- **What you are asked to do**
Here are the records. Write out exactly the lines between the one holding "In this chapter, we" and the one holding "We began with", inclusive.

- **Given entries**
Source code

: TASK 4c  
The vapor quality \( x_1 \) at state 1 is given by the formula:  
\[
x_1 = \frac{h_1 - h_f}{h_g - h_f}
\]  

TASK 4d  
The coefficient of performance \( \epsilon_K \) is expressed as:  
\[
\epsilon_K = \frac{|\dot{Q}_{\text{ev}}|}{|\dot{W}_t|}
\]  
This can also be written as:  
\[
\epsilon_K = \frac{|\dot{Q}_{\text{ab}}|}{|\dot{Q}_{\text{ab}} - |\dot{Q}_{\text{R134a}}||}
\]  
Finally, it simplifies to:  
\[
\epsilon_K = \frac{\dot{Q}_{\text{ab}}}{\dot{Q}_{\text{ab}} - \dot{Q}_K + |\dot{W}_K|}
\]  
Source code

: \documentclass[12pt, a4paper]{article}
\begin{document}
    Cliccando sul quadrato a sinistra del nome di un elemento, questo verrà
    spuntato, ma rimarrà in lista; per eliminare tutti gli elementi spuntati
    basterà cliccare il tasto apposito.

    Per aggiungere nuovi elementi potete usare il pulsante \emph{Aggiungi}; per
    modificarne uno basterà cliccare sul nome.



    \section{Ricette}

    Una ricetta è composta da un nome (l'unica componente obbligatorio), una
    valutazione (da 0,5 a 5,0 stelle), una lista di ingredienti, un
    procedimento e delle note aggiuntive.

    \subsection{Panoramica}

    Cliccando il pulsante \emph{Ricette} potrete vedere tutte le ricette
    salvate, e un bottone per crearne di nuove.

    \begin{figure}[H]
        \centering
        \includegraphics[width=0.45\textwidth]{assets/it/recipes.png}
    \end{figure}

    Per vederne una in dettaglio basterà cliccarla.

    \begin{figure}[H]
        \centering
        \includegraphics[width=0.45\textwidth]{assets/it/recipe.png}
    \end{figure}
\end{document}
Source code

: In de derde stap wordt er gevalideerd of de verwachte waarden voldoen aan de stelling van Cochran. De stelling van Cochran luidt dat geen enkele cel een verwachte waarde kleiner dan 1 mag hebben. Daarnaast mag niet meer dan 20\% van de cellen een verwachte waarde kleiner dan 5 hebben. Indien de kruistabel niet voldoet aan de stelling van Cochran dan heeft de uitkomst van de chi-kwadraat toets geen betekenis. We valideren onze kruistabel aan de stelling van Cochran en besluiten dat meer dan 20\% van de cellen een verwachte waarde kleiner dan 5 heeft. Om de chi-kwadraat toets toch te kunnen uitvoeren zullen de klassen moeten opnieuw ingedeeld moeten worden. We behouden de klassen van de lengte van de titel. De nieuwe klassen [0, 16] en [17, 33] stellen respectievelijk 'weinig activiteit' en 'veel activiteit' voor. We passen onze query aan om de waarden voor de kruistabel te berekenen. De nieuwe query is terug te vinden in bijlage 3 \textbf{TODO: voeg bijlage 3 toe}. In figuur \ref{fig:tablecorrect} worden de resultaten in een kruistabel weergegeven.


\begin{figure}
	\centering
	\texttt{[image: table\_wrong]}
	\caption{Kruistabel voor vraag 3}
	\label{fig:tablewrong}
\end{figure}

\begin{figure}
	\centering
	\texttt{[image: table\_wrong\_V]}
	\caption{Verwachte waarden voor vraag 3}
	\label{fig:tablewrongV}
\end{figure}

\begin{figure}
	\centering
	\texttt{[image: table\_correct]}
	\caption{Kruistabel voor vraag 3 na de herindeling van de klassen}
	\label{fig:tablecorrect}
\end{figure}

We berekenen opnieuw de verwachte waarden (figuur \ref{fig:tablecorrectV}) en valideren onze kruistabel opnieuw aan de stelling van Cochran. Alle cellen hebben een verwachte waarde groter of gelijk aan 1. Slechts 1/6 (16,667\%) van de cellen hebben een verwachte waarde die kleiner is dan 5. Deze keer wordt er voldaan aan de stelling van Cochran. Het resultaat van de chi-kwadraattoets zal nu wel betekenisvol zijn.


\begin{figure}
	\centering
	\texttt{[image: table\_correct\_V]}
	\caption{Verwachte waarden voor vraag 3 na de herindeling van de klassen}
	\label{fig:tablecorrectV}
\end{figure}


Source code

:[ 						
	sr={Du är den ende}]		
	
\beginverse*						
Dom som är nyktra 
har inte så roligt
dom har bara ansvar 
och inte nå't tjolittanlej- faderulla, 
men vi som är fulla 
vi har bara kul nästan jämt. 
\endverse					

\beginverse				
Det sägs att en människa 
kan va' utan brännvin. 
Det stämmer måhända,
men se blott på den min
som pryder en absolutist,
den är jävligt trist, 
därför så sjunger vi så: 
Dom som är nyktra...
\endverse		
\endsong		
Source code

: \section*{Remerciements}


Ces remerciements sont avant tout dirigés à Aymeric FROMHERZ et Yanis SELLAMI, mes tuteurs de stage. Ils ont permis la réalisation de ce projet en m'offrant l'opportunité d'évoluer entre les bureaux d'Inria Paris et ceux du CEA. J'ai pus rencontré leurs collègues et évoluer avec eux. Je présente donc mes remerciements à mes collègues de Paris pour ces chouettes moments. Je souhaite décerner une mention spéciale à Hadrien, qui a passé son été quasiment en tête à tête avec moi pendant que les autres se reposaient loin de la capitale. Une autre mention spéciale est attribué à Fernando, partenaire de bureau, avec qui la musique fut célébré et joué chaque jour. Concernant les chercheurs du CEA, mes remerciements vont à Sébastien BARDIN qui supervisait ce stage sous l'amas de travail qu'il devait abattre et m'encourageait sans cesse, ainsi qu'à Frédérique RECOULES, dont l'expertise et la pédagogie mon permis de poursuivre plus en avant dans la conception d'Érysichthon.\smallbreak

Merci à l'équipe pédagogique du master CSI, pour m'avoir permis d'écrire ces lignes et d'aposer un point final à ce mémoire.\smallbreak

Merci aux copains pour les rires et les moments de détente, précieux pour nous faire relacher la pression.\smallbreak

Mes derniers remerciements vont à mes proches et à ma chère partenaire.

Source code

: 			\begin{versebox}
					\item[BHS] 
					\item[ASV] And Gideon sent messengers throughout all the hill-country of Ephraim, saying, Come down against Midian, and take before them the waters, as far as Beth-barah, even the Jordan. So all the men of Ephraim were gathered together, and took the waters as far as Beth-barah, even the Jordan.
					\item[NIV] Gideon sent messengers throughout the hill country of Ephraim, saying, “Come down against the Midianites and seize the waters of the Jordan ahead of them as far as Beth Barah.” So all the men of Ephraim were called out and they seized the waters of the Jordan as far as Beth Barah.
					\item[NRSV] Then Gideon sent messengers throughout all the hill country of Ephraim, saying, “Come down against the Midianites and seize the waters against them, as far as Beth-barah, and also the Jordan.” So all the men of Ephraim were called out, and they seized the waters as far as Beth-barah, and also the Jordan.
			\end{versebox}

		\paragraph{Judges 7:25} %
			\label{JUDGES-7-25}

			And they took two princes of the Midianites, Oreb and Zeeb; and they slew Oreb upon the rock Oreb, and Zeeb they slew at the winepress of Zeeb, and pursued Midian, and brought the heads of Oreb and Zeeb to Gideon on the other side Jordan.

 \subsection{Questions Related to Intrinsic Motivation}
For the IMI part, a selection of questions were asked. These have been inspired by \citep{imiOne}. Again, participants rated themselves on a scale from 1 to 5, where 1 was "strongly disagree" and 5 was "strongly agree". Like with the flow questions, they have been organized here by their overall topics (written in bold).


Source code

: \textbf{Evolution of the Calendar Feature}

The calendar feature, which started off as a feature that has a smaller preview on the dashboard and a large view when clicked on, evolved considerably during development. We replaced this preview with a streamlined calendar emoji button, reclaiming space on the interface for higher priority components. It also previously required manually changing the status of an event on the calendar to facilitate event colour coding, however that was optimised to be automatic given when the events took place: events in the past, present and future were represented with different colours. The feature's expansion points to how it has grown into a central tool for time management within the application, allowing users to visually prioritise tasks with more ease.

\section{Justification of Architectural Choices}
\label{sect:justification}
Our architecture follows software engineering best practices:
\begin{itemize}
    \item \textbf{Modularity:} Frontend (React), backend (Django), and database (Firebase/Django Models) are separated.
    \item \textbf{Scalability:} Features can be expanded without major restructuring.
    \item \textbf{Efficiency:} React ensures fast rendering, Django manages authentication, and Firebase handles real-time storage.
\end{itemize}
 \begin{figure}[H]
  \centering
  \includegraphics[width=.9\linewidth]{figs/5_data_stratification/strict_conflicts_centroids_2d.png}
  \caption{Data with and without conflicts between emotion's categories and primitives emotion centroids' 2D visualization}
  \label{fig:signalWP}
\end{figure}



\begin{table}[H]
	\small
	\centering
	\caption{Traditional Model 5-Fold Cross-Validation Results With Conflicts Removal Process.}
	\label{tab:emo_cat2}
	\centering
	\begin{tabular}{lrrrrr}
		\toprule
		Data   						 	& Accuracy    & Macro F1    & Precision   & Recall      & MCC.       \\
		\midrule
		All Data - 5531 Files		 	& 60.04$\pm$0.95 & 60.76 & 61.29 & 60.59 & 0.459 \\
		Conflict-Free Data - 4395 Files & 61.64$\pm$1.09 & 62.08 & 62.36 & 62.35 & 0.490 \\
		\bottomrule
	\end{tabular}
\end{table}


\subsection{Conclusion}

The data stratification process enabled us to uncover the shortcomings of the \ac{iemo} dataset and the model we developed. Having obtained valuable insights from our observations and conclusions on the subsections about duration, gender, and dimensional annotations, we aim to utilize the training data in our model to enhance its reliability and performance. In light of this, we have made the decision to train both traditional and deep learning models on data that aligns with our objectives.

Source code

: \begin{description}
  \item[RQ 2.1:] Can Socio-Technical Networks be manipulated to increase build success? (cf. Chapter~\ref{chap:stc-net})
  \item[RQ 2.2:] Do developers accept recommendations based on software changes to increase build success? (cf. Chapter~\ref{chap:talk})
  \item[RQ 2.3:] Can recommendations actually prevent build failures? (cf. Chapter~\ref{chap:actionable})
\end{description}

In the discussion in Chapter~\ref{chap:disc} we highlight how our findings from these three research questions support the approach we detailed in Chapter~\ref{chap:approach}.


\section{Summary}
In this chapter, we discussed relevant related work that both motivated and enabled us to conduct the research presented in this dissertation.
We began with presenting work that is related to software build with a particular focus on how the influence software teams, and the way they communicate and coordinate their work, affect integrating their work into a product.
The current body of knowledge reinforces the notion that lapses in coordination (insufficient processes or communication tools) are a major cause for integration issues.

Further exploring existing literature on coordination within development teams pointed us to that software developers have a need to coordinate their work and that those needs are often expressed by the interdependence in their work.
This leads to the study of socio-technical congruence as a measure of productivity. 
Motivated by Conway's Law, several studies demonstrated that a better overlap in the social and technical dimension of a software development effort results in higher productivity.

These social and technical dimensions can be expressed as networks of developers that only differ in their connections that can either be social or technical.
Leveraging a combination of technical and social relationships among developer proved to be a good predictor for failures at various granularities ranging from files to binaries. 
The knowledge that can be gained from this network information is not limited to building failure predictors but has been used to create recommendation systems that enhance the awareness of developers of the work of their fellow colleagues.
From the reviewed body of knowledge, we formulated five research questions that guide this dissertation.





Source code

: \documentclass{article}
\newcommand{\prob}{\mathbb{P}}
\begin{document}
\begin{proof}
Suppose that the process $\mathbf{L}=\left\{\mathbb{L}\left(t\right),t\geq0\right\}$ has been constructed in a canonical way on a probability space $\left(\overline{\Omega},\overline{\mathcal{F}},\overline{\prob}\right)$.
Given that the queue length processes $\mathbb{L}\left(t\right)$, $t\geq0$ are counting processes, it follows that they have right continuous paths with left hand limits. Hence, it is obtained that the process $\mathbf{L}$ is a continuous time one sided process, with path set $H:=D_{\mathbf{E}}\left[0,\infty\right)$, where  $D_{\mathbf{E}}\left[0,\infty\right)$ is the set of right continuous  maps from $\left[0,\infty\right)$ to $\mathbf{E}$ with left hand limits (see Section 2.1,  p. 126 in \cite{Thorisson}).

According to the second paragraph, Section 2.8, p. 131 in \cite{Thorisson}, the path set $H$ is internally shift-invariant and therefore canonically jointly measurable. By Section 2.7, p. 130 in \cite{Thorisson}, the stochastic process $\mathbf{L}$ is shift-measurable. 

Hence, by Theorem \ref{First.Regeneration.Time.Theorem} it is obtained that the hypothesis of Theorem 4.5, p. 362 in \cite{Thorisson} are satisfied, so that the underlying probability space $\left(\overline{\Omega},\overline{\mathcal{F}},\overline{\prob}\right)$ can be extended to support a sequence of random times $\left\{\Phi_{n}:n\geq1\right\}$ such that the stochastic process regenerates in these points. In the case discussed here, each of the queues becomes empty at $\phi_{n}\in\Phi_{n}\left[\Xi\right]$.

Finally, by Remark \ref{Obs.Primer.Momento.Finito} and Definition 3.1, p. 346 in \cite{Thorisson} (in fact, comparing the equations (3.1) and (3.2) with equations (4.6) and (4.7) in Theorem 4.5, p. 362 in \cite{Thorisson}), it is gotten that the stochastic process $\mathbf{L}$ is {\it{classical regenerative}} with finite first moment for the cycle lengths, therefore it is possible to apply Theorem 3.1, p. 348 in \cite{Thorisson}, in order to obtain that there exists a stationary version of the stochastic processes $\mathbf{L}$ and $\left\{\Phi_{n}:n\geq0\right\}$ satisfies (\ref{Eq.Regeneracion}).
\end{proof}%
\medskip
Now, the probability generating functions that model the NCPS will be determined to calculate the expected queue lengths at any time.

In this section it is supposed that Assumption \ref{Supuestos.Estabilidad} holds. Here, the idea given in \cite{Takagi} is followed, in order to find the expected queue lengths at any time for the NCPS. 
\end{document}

- **Task result**
In this chapter, we discussed relevant related work that both motivated and enabled us to conduct the research presented in this dissertation.
We began with presenting work that is related to software build with a particular focus on how the influence software teams, and the way they communicate and coordinate their work, affect integrating their work into a product.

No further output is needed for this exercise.